▶ _TASK INSTRUCTIONS_
Starting at the first line of the entries, extract each line up to and including the one that contains "placeholder featured content.", but leave out the pictures.

▶ _GIVEN DATA_
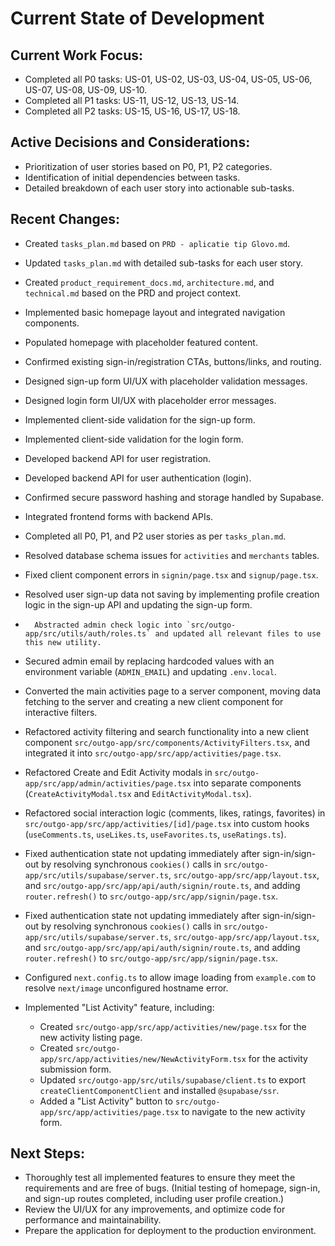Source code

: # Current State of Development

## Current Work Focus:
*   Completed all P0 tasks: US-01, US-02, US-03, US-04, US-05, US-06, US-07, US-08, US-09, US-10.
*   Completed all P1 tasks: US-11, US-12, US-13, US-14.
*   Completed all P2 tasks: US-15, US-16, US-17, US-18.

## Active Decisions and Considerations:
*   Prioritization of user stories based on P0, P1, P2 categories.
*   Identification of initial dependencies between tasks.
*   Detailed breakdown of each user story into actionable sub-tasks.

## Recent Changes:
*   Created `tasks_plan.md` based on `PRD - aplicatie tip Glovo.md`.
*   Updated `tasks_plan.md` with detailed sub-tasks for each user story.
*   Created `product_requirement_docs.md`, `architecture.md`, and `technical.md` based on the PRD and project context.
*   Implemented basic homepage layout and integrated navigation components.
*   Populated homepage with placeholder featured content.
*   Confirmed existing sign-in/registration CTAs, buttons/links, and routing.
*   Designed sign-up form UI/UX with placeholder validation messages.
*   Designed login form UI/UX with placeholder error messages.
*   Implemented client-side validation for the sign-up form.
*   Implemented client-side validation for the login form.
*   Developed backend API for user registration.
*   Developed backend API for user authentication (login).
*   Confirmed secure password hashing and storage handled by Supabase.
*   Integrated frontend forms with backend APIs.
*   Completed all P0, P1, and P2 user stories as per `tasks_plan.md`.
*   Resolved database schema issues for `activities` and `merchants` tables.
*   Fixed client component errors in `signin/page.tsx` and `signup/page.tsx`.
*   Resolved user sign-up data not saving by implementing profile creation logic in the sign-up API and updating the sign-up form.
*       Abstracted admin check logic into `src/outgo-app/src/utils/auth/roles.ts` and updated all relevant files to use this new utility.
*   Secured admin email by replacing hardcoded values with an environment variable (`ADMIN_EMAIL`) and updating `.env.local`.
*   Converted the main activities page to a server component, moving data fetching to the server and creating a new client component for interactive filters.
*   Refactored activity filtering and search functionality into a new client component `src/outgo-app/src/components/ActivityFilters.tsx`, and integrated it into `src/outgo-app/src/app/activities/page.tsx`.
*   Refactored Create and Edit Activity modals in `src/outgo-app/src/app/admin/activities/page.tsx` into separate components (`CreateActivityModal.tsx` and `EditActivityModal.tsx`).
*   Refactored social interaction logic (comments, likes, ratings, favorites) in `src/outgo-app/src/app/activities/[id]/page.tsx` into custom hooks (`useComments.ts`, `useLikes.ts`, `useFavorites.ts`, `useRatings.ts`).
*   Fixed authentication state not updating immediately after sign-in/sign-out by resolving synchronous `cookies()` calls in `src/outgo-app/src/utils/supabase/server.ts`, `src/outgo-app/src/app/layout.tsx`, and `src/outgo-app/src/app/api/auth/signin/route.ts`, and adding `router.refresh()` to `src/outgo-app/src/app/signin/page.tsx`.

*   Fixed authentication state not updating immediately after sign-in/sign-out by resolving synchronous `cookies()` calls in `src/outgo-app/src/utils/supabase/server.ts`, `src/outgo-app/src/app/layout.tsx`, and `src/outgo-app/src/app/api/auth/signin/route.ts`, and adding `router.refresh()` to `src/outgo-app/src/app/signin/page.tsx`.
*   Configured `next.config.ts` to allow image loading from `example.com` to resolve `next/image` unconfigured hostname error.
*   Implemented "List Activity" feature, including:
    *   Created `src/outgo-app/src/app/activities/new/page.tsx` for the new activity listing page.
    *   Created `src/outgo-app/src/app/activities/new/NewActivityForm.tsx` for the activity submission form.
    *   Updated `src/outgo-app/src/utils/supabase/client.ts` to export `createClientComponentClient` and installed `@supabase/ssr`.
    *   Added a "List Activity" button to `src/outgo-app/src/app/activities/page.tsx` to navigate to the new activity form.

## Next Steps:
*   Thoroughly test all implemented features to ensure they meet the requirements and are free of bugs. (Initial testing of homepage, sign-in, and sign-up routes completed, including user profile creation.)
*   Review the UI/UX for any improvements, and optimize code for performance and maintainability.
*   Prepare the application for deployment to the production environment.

▶ _SOLUTION_
Source code

: # Current State of Development

## Current Work Focus:
*   Completed all P0 tasks: US-01, US-02, US-03, US-04, US-05, US-06, US-07, US-08, US-09, US-10.
*   Completed all P1 tasks: US-11, US-12, US-13, US-14.
*   Completed all P2 tasks: US-15, US-16, US-17, US-18.

## Active Decisions and Considerations:
*   Prioritization of user stories based on P0, P1, P2 categories.
*   Identification of initial dependencies between tasks.
*   Detailed breakdown of each user story into actionable sub-tasks.

## Recent Changes:
*   Created `tasks_plan.md` based on `PRD - aplicatie tip Glovo.md`.
*   Updated `tasks_plan.md` with detailed sub-tasks for each user story.
*   Created `product_requirement_docs.md`, `architecture.md`, and `technical.md` based on the PRD and project context.
*   Implemented basic homepage layout and integrated navigation components.
*   Populated homepage with placeholder featured content.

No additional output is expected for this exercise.